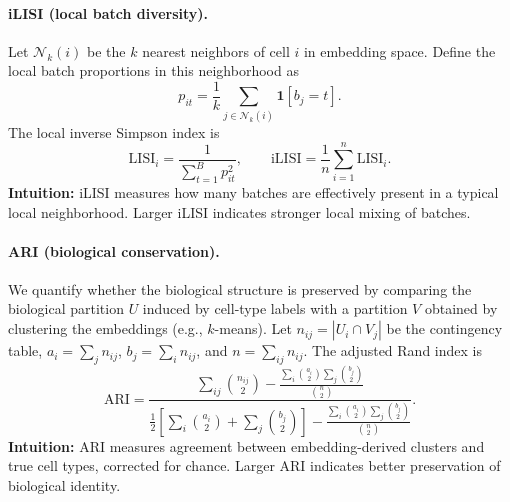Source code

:\paragraph{iLISI (local batch diversity).}
Let $\mathcal{N}_k(i)$ be the $k$ nearest neighbors of cell $i$ in embedding space.
Define the local batch proportions in this neighborhood as
\begin{equation}
  p_{it} = \frac{1}{k}\sum_{j\in\mathcal{N}_k(i)} \mathbf{1}[b_j=t].
\end{equation}
The local inverse Simpson index is
\begin{equation}
  \mathrm{LISI}_i = \frac{1}{\sum_{t=1}^B p_{it}^2},\qquad \mathrm{iLISI}=\frac{1}{n}\sum_{i=1}^n \mathrm{LISI}_i.
\end{equation}
\textbf{Intuition:} iLISI measures how many batches are effectively present in a typical local neighborhood. Larger iLISI indicates stronger local mixing of batches.

\paragraph{ARI (biological conservation).}
We quantify whether the biological structure is preserved by comparing the biological partition $U$ induced by cell-type labels with a partition $V$ obtained by clustering the embeddings (e.g., $k$-means).
Let $n_{ij}=|U_i\cap V_j|$ be the contingency table, $a_i=\sum_j n_{ij}$, $b_j=\sum_i n_{ij}$, and $n=\sum_{ij}n_{ij}$.
The adjusted Rand index is
\begin{equation}
  \mathrm{ARI}=
  \frac{\sum_{ij}\binom{n_{ij}}{2} - \frac{\sum_i\binom{a_i}{2}\sum_j\binom{b_j}{2}}{\binom{n}{2}}}
  {\frac{1}{2}\left[\sum_i\binom{a_i}{2}+\sum_j\binom{b_j}{2}\right] - \frac{\sum_i\binom{a_i}{2}\sum_j\binom{b_j}{2}}{\binom{n}{2}}}.
\end{equation}
\textbf{Intuition:} ARI measures agreement between embedding-derived clusters and true cell types, corrected for chance. Larger ARI indicates better preservation of biological identity.

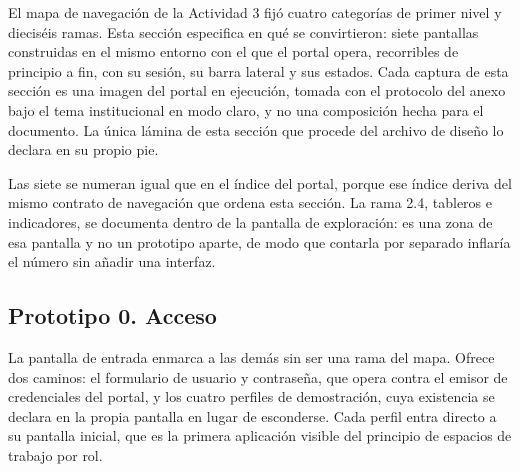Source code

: %
%


El mapa de navegación de la Actividad 3 fijó cuatro categorías de primer nivel y dieciséis ramas.
Esta sección especifica en qué se convirtieron: siete pantallas construidas en el mismo entorno con
el que el portal opera, recorribles de principio a fin, con su sesión, su barra lateral y sus
estados. Cada captura de esta sección es una imagen del portal en ejecución, tomada con el
protocolo del anexo bajo el tema institucional en modo claro, y no una composición hecha para el
documento. La única lámina de esta sección que procede del archivo de diseño lo declara en su
propio pie.

Las siete se numeran igual que en el índice del portal, porque ese índice deriva del mismo contrato
de navegación que ordena esta sección. La rama 2.4, tableros e indicadores, se documenta dentro de
la pantalla de exploración: es una zona de esa pantalla y no un prototipo aparte, de modo que
contarla por separado inflaría el número sin añadir una interfaz.

\clearpage
\subsection{Prototipo 0. Acceso}

La pantalla de entrada enmarca a las demás sin ser una rama del mapa. Ofrece dos caminos: el
formulario de usuario y contraseña, que opera contra el emisor de credenciales del portal, y los
cuatro perfiles de demostración, cuya existencia se declara en la propia pantalla en lugar de
esconderse. Cada perfil entra directo a su pantalla inicial, que es la primera aplicación visible
del principio de espacios de trabajo por rol.

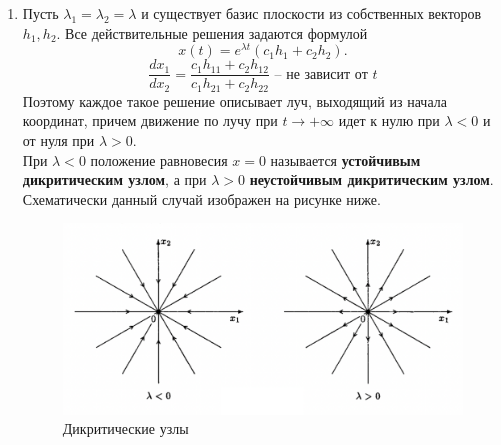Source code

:\begin{enumerate}
\begin{enumerate}
    \item Пусть \(\lambda_1 = \lambda_2 = \lambda\) и существует базис плоскости из собственных векторов $h_1, h_2$.
        Все действительные решения задаются формулой
        \[x(t) = e^{\lambda t} ( c_1 h_1 + c_2 h_2).\]
        \[\frac{dx_1}{dx_2}=\frac{c_1h_{11} + c_2h_{12}}{c_1h_{21} + c_2h_{22}} \text{ -- не зависит от } t\]
        Поэтому каждое такое решение описывает луч, выходящий из начала координат, причем движение по лучу при \(t \longrightarrow +\infty\) идет к нулю при \(\lambda < 0\) и от нуля при \(\lambda > 0\).\\
        При \(\lambda < 0\) положение равновесия $x = 0$ называется \textbf{устойчивым дикритическим узлом}, а при \(\lambda > 0\) \textbf{неустойчивым дикритическим узлом}. Схематически данный случай изображен на рисунке ниже.
        \begin{figure}[H]\label{autonom-cased}
            \centering
            \includegraphics[scale=0.8]{sections/Sasha/images/autonom-cased.png}
            \caption{Дикритические узлы}
        \end{figure}


\end{enumerate}
\end{enumerate}
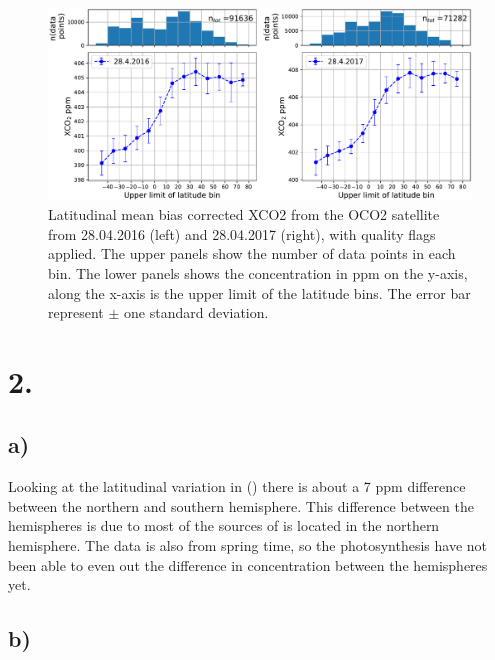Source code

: \begin{figure}[htbp]
    \centering
    \includegraphics[width=\textwidth]{../qa_xCO2.pdf}
    \caption{Latitudinal mean bias corrected XCO2 from the OCO2 satellite from 28.04.2016 (left) 
    and 28.04.2017 (right), with quality flags applied. The upper panels 
    show the number of data points in each bin. The lower panels shows the  
    concentration in ppm on the y-axis, along the x-axis is the upper limit of
    the latitude bins. The error bar represent $\pm$ one standard deviation.}
    \label{fig:qa_xco2}

\end{figure}


\section*{2.}

\subsection*{a)}

Looking at the latitudinal variation in  () there is about a 7 ppm
difference between the northern and southern hemisphere. This difference between
the hemispheres is due to most of the sources of  is located in the
northern hemisphere. The data is also from spring time, so the photosynthesis
have not been able to even out the difference in  concentration between
the hemispheres yet. 

\subsection*{b)}

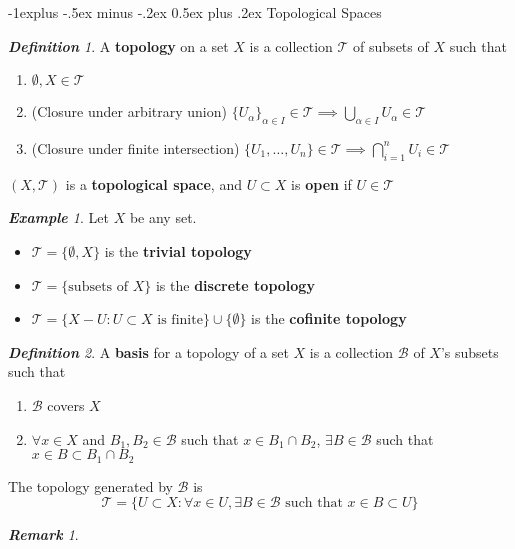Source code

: \documentclass[frenchspacing,9pt,landscape,a4paper]{article}
\makeatletter
\renewcommand{\subsection}{\@startsection{subsection}{2}{0mm}%
                                {-1explus -.5ex minus -.2ex}%
                                {0.5ex plus .2ex}%
                                {\normalfont\normalsize\bfseries}}
\theoremstyle{remark}
\newtheorem*{defn}{\textbf{Definition}}
\newtheorem*{rem}{\textbf{Remark}}
\newtheorem*{eg}{\textbf{Example}}
\makeatother
\begin{document}
\begin{multicols}{4}
\subsection{Topological Spaces}
\begin{defn}
    A \textbf{topology} on a set $X$ is a collection  $\mathcal{T}$ of subsets of  $X$ such that
     \begin{enumerate}
         \item $\emptyset,X\in\mathcal{T}$
         \item  (Closure under arbitrary union) $\{U_\alpha\}_{\alpha\in I}\in\mathcal{T}\implies\bigcup_{\alpha\in
             I}U_\alpha\in\mathcal{T}$
         \item (Closure under finite intersection)  $\{U_1,\dots,U_n\}\in\mathcal{T}\implies\bigcap_{i=1}^n
             U_i\in\mathcal{T}$
     \end{enumerate} $(X,\mathcal{T})$ is a \textbf{topological space}, and  $U\subset X$ is \textbf{open}
     if  $U\in\mathcal{T}$
\end{defn}
\begin{eg}
Let $X$ be any set.
\begin{itemize}
    \item $\mathcal{T}=\{\emptyset,X\}$ is the \textbf{trivial topology}
    \item  $\mathcal{T}=\{\text{subsets of }X\}$ is the \textbf{discrete topology}
    \item $\mathcal{T}=\{X-U:U\subset X\text{ is finite}\}\cup\{\emptyset\}$ is the \textbf{cofinite
        topology}
\end{itemize}    
\end{eg}
\begin{defn}
    A \textbf{basis} for a topology of a set $X$ is a collection  $\mathcal{B}$ of  $X$'s subsets such that
     \begin{enumerate}
         \item $\mathcal{B}$ covers  $X$
         \item  $\forall x\in X$ and  $B_1,B_2\in\mathcal{B}$ such that $x\in B_1\cap B_2$, $\exists
             B\in\mathcal{B}$ such that  $x\in B\subset B_1\cap B_2$
     \end{enumerate} The topology generated by $\mathcal{B}$ is  
     \[\mathcal{T}=\{U\subset X:\forall x\in U,\exists B\in\mathcal{B}\text{ such that }x\in B\subset U\}\]
\end{defn}
\begin{rem}
\begin{itemize}

\end{itemize}
\end{rem}
\end{multicols}
\end{document}
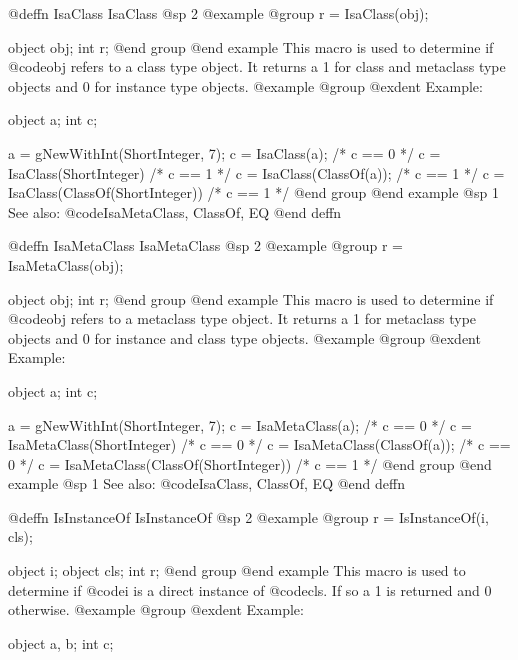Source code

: {{{{@deffn {IsaClass} IsaClass
@sp 2
@example
@group
r = IsaClass(obj);

object  obj;
int     r;
@end group
@end example
This macro is used to determine if @code{obj} refers to a class type
object.  It returns a 1 for class and metaclass type objects and 0 for
instance type objects.
@example
@group
@exdent Example:

object  a;
int     c;

a = gNewWithInt(ShortInteger, 7);
c = IsaClass(a);            /* c == 0  */
c = IsaClass(ShortInteger)  /* c == 1  */
c = IsaClass(ClassOf(a));   /* c == 1  */
c = IsaClass(ClassOf(ShortInteger))  /* c == 1  */
@end group
@end example
@sp 1
See also:  @code{IsaMetaClass, ClassOf, EQ}
@end deffn


















@deffn {IsaMetaClass} IsaMetaClass
@sp 2
@example
@group
r = IsaMetaClass(obj);

object  obj;
int     r;
@end group
@end example
This macro is used to determine if @code{obj} refers to a metaclass
type object.  It returns a 1 for metaclass type objects and 0 for
instance and class type objects.
@example
@group
@exdent Example:

object  a;
int     c;

a = gNewWithInt(ShortInteger, 7);
c = IsaMetaClass(a);            /* c == 0  */
c = IsaMetaClass(ShortInteger)  /* c == 0  */
c = IsaMetaClass(ClassOf(a));   /* c == 0  */
c = IsaMetaClass(ClassOf(ShortInteger))  /* c == 1  */
@end group
@end example
@sp 1
See also:  @code{IsaClass, ClassOf, EQ}
@end deffn














@deffn {IsInstanceOf} IsInstanceOf
@sp 2
@example
@group
r = IsInstanceOf(i, cls);

object  i;
object  cls;
int     r;
@end group
@end example
This macro is used to determine if @code{i} is a direct
instance of @code{cls}.  If so a 1 is returned and 0 otherwise.
@example
@group
@exdent Example:

object  a, b;
int     c;

}}}}
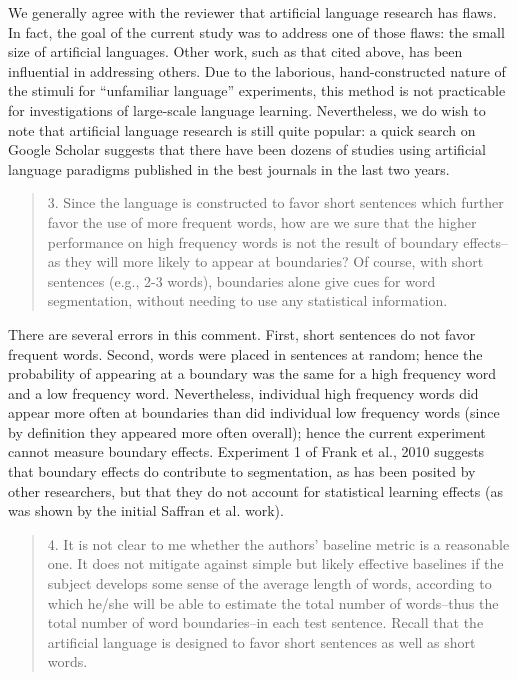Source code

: \documentclass[12pt]{letter}
\begin{document}
We generally agree with the reviewer that artificial language research has flaws. In fact, the goal of the current study was to address one of those flaws: the small size of artificial languages. Other work, such as that cited above, has been influential in addressing others. Due to the laborious, hand-constructed nature of the stimuli for ``unfamiliar language'' experiments, this method is not practicable for investigations of large-scale language learning. Nevertheless, we do wish to note that artificial language research is still quite popular: a quick search on Google Scholar suggests that there have been dozens of studies using artificial language paradigms published in the best journals in the last two years.

\begin{quote}
3. Since the language is constructed to favor short sentences which further favor the use of more frequent words, how are we sure that the higher performance on high frequency words is not the result of boundary effects--as they will more likely to appear at boundaries? Of course, with short sentences (e.g., 2-3 words), boundaries alone give cues for word segmentation, without needing to use any statistical information.
\end{quote}

There are several errors in this comment. First, short sentences do not favor frequent words. Second, words were placed in sentences at random; hence the probability of appearing at a boundary was the same for a high frequency word and a low frequency word. Nevertheless, individual high frequency words did appear more often at boundaries than did individual low frequency words (since by definition they appeared more often overall); hence the current experiment cannot measure boundary effects. Experiment 1 of Frank et al., 2010 suggests that boundary effects do contribute to segmentation, as has been posited by other researchers, but that they do not account for statistical learning effects (as was shown by the initial Saffran et al. work).

\begin{quote}
4. It is not clear to me whether the authors' baseline metric is a reasonable one. It does not mitigate against simple but likely effective baselines if the subject develops some sense of the average length of words, according to which he/she will be able to estimate the total number of words--thus the total number of word boundaries--in each test sentence. Recall that the artificial language is designed to favor short sentences as well as short words. 
\end{quote}
\end{document}
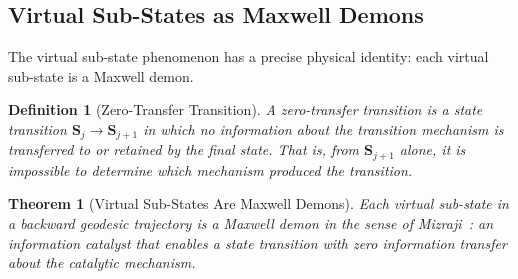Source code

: \documentclass[12pt,twocolumn]{article}
\newtheorem{theorem}{Theorem}[section]
\newtheorem{definition}{Definition}[section]
\begin{document}
\subsection{Virtual Sub-States as Maxwell Demons}

The virtual sub-state phenomenon has a precise physical identity: each virtual sub-state is a Maxwell demon.

\begin{definition}[Zero-Transfer Transition]
\label{def:zero_transfer}
A \emph{zero-transfer transition} is a state transition $\mathbf{S}_j \to \mathbf{S}_{j+1}$ in which no information about the transition mechanism is transferred to or retained by the final state. That is, from $\mathbf{S}_{j+1}$ alone, it is impossible to determine which mechanism produced the transition.
\end{definition}

\begin{theorem}[Virtual Sub-States Are Maxwell Demons]
\label{thm:virtual_demons}
Each virtual sub-state in a backward geodesic trajectory is a Maxwell demon in the sense of Mizraji~\cite{mizraji2021biological}: an information catalyst that enables a state transition with zero information transfer about the catalytic mechanism.
\end{theorem}
\end{document}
____
Lines in the records above that carry the word "subsection" are to be located and copied.

§ Final answer
\subsection{Prototipo 0. Acceso}
\subsection*{a)}
\subsection*{b)}
\renewcommand{\subsection}{\@startsection{subsection}{2}{0mm}%
\subsection{Topological Spaces}
\subsection{Virtual Sub-States as Maxwell Demons}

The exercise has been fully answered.